Beyond RPE: The Perception of Exercise Under Normal and Ketotic Conditions.
Faull OK., Dearlove DJ., Clarke K., Cox PJ.
Aim: Subjective perceptions of exercising exertion are integral to maintaining homeostasis. Traditional methods have utilized scores of 'rating of perceived exertion' (RPE) to quantify these subjective perceptions, and here we aimed to test whether RPE may encompass identifiable localized perceptions from the lungs (breathlessness) and legs (leg discomfort), as well as their corresponding measures of anxiety. We utilized the intervention of ketoacidosis (via consumption of an exogenous ketone ester drink) to independently perturb exercise-related metabolites and humoral signals, thus allowing us to additionally identify the possible contributing physiological signals to each of these perceptions.
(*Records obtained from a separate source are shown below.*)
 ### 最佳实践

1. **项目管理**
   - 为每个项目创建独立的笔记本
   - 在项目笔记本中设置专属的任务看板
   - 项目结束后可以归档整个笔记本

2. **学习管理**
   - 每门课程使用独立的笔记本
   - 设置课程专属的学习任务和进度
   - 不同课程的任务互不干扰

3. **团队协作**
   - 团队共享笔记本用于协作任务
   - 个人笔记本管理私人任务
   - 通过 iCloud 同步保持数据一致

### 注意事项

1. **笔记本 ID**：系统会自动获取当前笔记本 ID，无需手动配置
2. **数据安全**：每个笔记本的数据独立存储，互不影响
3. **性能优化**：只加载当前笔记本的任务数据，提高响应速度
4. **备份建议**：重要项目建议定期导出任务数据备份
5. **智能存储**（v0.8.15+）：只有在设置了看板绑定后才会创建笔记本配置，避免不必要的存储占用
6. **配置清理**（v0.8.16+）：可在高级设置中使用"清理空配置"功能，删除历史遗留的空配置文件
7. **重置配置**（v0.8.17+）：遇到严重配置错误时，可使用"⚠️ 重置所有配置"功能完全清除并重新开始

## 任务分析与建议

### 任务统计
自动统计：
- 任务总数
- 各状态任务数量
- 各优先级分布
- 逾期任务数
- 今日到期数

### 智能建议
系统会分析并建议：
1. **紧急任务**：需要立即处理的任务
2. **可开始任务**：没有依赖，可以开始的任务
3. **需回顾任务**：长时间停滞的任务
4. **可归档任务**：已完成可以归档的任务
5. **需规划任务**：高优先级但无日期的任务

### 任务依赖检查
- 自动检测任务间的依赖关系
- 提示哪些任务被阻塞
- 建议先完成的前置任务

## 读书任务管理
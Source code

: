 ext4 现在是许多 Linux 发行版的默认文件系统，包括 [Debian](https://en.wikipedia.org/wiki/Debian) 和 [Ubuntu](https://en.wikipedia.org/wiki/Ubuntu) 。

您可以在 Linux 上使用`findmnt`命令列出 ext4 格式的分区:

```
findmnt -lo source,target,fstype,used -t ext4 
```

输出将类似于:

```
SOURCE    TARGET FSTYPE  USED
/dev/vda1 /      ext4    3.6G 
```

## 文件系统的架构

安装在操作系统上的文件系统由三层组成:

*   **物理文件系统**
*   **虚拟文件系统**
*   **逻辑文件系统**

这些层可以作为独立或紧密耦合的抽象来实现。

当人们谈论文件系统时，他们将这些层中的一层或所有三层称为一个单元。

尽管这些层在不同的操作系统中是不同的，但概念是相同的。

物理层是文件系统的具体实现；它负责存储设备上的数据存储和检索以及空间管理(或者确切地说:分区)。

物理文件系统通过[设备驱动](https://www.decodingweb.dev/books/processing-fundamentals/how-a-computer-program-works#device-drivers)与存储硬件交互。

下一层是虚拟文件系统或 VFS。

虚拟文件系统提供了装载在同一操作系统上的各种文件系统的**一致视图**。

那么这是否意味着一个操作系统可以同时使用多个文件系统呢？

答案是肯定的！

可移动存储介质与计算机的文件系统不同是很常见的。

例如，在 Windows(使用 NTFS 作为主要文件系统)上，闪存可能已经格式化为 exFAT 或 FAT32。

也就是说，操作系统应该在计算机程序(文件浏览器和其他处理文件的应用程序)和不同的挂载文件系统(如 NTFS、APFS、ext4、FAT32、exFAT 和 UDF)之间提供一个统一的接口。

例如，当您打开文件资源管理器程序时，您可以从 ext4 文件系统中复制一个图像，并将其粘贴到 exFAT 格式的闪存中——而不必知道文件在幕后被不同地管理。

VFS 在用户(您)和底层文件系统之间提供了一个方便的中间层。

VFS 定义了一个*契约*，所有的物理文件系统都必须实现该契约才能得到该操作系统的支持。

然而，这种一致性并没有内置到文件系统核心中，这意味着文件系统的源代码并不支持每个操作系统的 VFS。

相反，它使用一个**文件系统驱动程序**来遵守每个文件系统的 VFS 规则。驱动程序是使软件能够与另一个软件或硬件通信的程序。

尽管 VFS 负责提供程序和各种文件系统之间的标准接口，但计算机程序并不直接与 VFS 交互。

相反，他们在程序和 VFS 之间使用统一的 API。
Methods: Twelve trained volunteers underwent two incremental bicycle ergometer tests to exhaustion, following ingestion of either an exogenous ketone ester or a taste-matched placebo drink. Cardiorespiratory measures, blood samples and perceived exertion scales were taken throughout. Firstly, two-way repeated-measures ANOVAs were employed to identify the overall effects of ketoacidosis, followed by generalized linear mixed model regression to isolate physiological predictors contributing to each perception. Results: Rating of perceived exertion was found to contain contributions from localized perceptions of breathlessness and leg discomfort, with no measurable effect of ketoacidosis on overall exertion. Leg discomfort, anxiety of breathing and anxiety of leg discomfort were increased during ketoacidosis, and correspondingly contained pH within their prediction models. Anxiety of leg discomfort also encompassed additional humoral signals of blood glucose and ketone concentrations. Conclusion: These results indicate the presence of localized components of RPE in the form of breathlessness and leg discomfort. Furthermore, subjective perceptions of anxiety appear to result from a complex interplay of humoral signals, which may be evolutionarily important when monitoring exertion under times of metabolic stress, such as during starvation.